* Source records
--------------------------------------------------

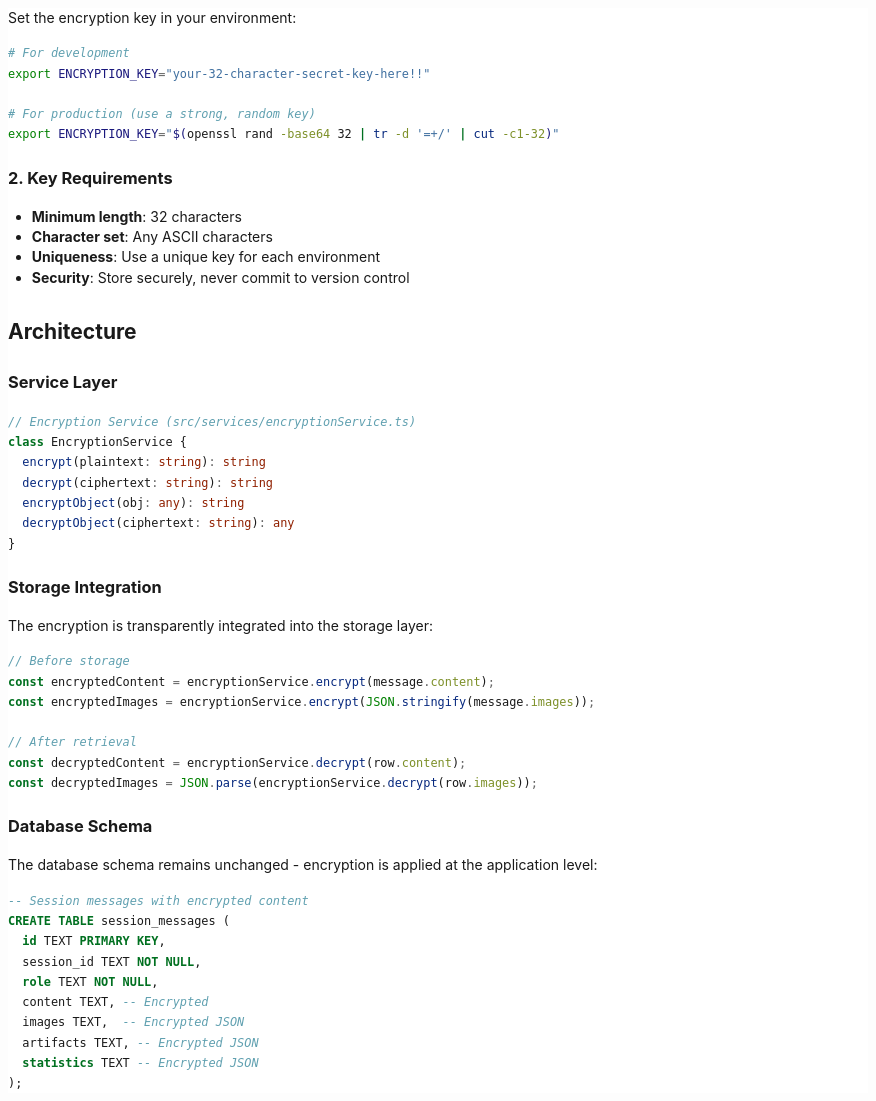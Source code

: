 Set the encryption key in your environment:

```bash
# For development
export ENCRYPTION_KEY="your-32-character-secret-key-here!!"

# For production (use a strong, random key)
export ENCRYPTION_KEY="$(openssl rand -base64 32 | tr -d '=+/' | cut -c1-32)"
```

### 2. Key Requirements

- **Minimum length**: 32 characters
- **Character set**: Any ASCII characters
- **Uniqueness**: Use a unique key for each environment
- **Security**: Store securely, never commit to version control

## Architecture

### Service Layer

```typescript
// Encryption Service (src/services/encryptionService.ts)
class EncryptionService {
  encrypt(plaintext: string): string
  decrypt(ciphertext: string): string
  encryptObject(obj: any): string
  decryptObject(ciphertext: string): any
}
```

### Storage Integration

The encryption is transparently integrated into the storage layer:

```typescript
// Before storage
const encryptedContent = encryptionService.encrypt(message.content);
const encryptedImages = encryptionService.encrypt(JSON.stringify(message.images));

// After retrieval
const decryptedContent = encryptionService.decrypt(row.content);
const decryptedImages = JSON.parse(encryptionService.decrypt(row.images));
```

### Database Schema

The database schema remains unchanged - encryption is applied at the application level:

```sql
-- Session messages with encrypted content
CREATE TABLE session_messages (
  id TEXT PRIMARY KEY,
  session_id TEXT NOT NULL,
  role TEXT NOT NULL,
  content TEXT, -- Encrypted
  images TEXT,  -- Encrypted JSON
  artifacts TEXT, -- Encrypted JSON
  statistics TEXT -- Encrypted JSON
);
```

--------------------------------------------------

* To do
Give back each entry verbatim but drop its pictures.

* Your solution
Source code

: Set the encryption key in your environment:

```bash
# For development
export ENCRYPTION_KEY="your-32-character-secret-key-here!!"

# For production (use a strong, random key)
export ENCRYPTION_KEY="$(openssl rand -base64 32 | tr -d '=+/' | cut -c1-32)"
```

### 2. Key Requirements

- **Minimum length**: 32 characters
- **Character set**: Any ASCII characters
- **Uniqueness**: Use a unique key for each environment
- **Security**: Store securely, never commit to version control

## Architecture

### Service Layer

```typescript
// Encryption Service (src/services/encryptionService.ts)
class EncryptionService {
  encrypt(plaintext: string): string
  decrypt(ciphertext: string): string
  encryptObject(obj: any): string
  decryptObject(ciphertext: string): any
}
```

### Storage Integration

The encryption is transparently integrated into the storage layer:

```typescript
// Before storage
const encryptedContent = encryptionService.encrypt(message.content);
const encryptedImages = encryptionService.encrypt(JSON.stringify(message.images));

// After retrieval
const decryptedContent = encryptionService.decrypt(row.content);
const decryptedImages = JSON.parse(encryptionService.decrypt(row.images));
```

### Database Schema

The database schema remains unchanged - encryption is applied at the application level:

```sql
-- Session messages with encrypted content
CREATE TABLE session_messages (
  id TEXT PRIMARY KEY,
  session_id TEXT NOT NULL,
  role TEXT NOT NULL,
  content TEXT, -- Encrypted
  images TEXT,  -- Encrypted JSON
  artifacts TEXT, -- Encrypted JSON
  statistics TEXT -- Encrypted JSON
);
```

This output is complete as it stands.